Telehomecare: Much more than just remote monitoring
In one week, you’ve gained six pounds, developed a dry cough, and feel unusually tired and short of breath. What can you do? Margaret, a 71-year-old living with heart failure wondered the same.
Thankfully, Margaret is in the Telehomecare program – a six-month health coaching and remote monitoring program which puts easy-to-use equipment in the homes of persons with chronic obstructive pulmonary disease or heart failure.
Telehomecare nurse Andrea Portelance at the Toronto Central Local Health Integration Network (LHIN), alerted by Margaret’s remote readings, contacted her and suggested she call her doctor immediately. Margaret was nervous. She was reluctant to call, downplaying her escalating symptoms. Portelance insisted.

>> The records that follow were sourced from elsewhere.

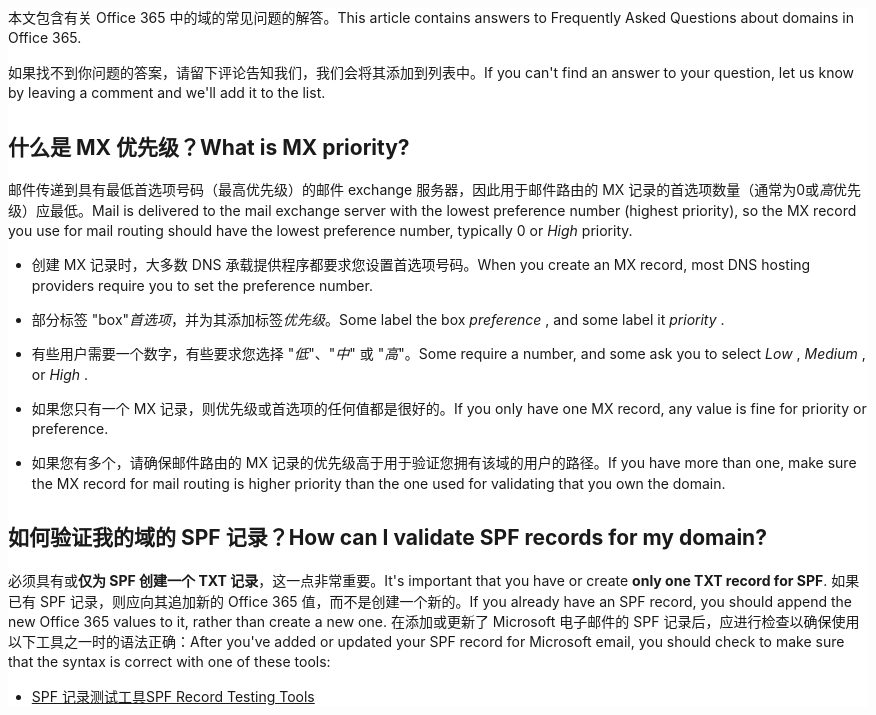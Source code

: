 <span data-ttu-id="cec71-106">本文包含有关 Office 365 中的域的常见问题的解答。</span><span class="sxs-lookup"><span data-stu-id="cec71-106">This article contains answers to Frequently Asked Questions about domains in Office 365.</span></span>

<span data-ttu-id="cec71-107">如果找不到你问题的答案，请留下评论告知我们，我们会将其添加到列表中。</span><span class="sxs-lookup"><span data-stu-id="cec71-107">If you can't find an answer to your question, let us know by leaving a comment and we'll add it to the list.</span></span>
    
## <a name="what-is-mx-priority"></a><span data-ttu-id="cec71-108">什么是 MX 优先级？</span><span class="sxs-lookup"><span data-stu-id="cec71-108">What is MX priority?</span></span>

<span data-ttu-id="cec71-109">邮件传递到具有最低首选项号码（最高优先级）的邮件 exchange 服务器，因此用于邮件路由的 MX 记录的首选项数量（通常为0或*高*优先级）应最低。</span><span class="sxs-lookup"><span data-stu-id="cec71-109">Mail is delivered to the mail exchange server with the lowest preference number (highest priority), so the MX record you use for mail routing should have the lowest preference number, typically 0 or  *High*  priority.</span></span> 
  
- <span data-ttu-id="cec71-110">创建 MX 记录时，大多数 DNS 承载提供程序都要求您设置首选项号码。</span><span class="sxs-lookup"><span data-stu-id="cec71-110">When you create an MX record, most DNS hosting providers require you to set the preference number.</span></span>
    
- <span data-ttu-id="cec71-111">部分标签 "box"*首选项*，并为其添加标签*优先级*。</span><span class="sxs-lookup"><span data-stu-id="cec71-111">Some label the box  *preference*  , and some label it  *priority*  .</span></span> 
    
- <span data-ttu-id="cec71-112">有些用户需要一个数字，有些要求您选择 "*低*"、"*中*" 或 "*高*"。</span><span class="sxs-lookup"><span data-stu-id="cec71-112">Some require a number, and some ask you to select  *Low*  ,  *Medium*  , or  *High*  .</span></span> 
    
- <span data-ttu-id="cec71-113">如果您只有一个 MX 记录，则优先级或首选项的任何值都是很好的。</span><span class="sxs-lookup"><span data-stu-id="cec71-113">If you only have one MX record, any value is fine for priority or preference.</span></span>
    
- <span data-ttu-id="cec71-114">如果您有多个，请确保邮件路由的 MX 记录的优先级高于用于验证您拥有该域的用户的路径。</span><span class="sxs-lookup"><span data-stu-id="cec71-114">If you have more than one, make sure the MX record for mail routing is higher priority than the one used for validating that you own the domain.</span></span>
    
## <a name="how-can-i-validate-spf-records-for-my-domain"></a><span data-ttu-id="cec71-115">如何验证我的域的 SPF 记录？</span><span class="sxs-lookup"><span data-stu-id="cec71-115">How can I validate SPF records for my domain?</span></span>

<span data-ttu-id="cec71-116">必须具有或**仅为 SPF 创建一个 TXT 记录**，这一点非常重要。</span><span class="sxs-lookup"><span data-stu-id="cec71-116">It's important that you have or create **only one TXT record for SPF**.</span></span> <span data-ttu-id="cec71-117">如果已有 SPF 记录，则应向其追加新的 Office 365 值，而不是创建一个新的。</span><span class="sxs-lookup"><span data-stu-id="cec71-117">If you already have an SPF record, you should append the new Office 365 values to it, rather than create a new one.</span></span> <span data-ttu-id="cec71-118">在添加或更新了 Microsoft 电子邮件的 SPF 记录后，应进行检查以确保使用以下工具之一时的语法正确：</span><span class="sxs-lookup"><span data-stu-id="cec71-118">After you've added or updated your SPF record for Microsoft email, you should check to make sure that the syntax is correct with one of these tools:</span></span> 
  
- [<span data-ttu-id="cec71-119">SPF 记录测试工具</span><span class="sxs-lookup"><span data-stu-id="cec71-119">SPF Record Testing Tools</span></span>](http://www.kitterman.com/spf/validate.html)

When Margaret was assessed the next day, her medication was changed, and she was told that if she had waited any longer, she could have been admitted to the hospital. Within a few days of following the Telehomecare Stoplight Action Plan and complying with her new prescription, she was feeling well enough to go for a walk with her sister. She told Portelance she didn’t realize how sick she was.
The Stoplight Action Plan is one element of Telehomecare where clients weigh themselves and check their blood pressure and pulse daily, as well as answer simple questions about how they are feeling. Readings are monitored remotely by Telehomecare nurses or respiratory technologists who also provide coaching.
Telehomecare is so much more than remote monitoring, Portelance adds. “It’s as much about teaching clients to self-manage, to follow their action plan, and to know when to call their doctor.”